A popularidade da pílula é impulsionada por dois fatores chave: baixo custo e acesso facilitado nas farmácias. Apesar de o remédio ser tarja vermelha, na prática não precisa de prescrição: chega e pede. Segundo estudo de Tavares, "aproximadamente 90% das usuárias da pílula haviam-na comprado em farmácias, sem orientação médica e desprezando critérios de inocuidade". Mas se a pílula é uma forte aliada da mulher em vários aspectos, é também vilã.
Tem aumentado, recentemente, a repercussão e a disseminação de informações sobre casos de trombose associada ao uso de pílulas anticoncepcionais. A trombose é caracterizada por uma obstrução do fluxo sanguíneo em uma ou mais veias do corpo devido à formação de um coágulo, um trombo. Sua associação ao uso de anticoncepcionais se dá pois a administração dos hormônios (progesterona e estrogênio) pode causar um desequilíbrio entre os agentes coagulantes e anticoagulantes do sangue; e, principalmente para mulheres com histórico familiar de trombose e para mulheres fumantes, o risco disso acontecer é maior. Mas você, mulher que se previne com anticoncepcional, estava sabendo disso?
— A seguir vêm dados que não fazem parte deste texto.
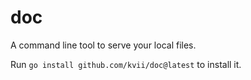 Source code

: # doc

A command line tool to serve your local files.

Run `go install github.com/kvii/doc@latest` to install it. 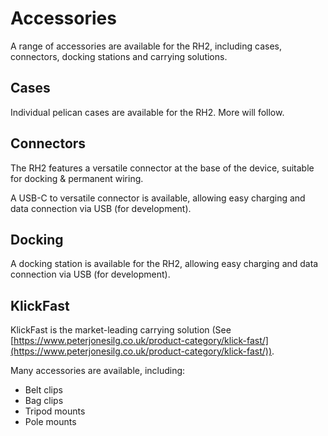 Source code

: # Accessories

A range of accessories are available for the RH2, including cases, connectors, docking stations and carrying solutions.

## Cases

Individual pelican cases are available for the RH2. More will follow.

## Connectors

The RH2 features a versatile connector at the base of the device, suitable for docking & permanent wiring.

A USB-C to versatile connector is available, allowing easy charging and data connection via USB (for development).

## Docking

A docking station is available for the RH2, allowing easy charging and data connection via USB (for development).

## KlickFast

KlickFast is the market-leading carrying solution (See [https://www.peterjonesilg.co.uk/product-category/klick-fast/](https://www.peterjonesilg.co.uk/product-category/klick-fast/)).

Many accessories are available, including:
 - Belt clips
 - Bag clips
 - Tripod mounts
 - Pole mounts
Comunidades e mais comunidades de mulheres têm se unido em torno do tema. A missão principal desses grupos é disseminar a informação de que o uso de anticoncepcionais (aliado a outros fatores) pode desencadear uma trombose; e também pressionar a comunidade médica para que esclareça e oriente as pacientes que fazem uso da droga sobre os riscos que estão envolvidos em sua utilização, e as submeta a exames prévios. Se começar a utilizar pílula hormonal para realizar controle de natalidade está relacionado à facilidade de acesso ao medicamento - facilidade esta que não é nenhum acaso -, é imprescindível que informações sobre as características de seu uso sejam igualmente disseminadas e que as mulheres sejam constantemente observadas e avaliadas por suas(seus) ginecologistas.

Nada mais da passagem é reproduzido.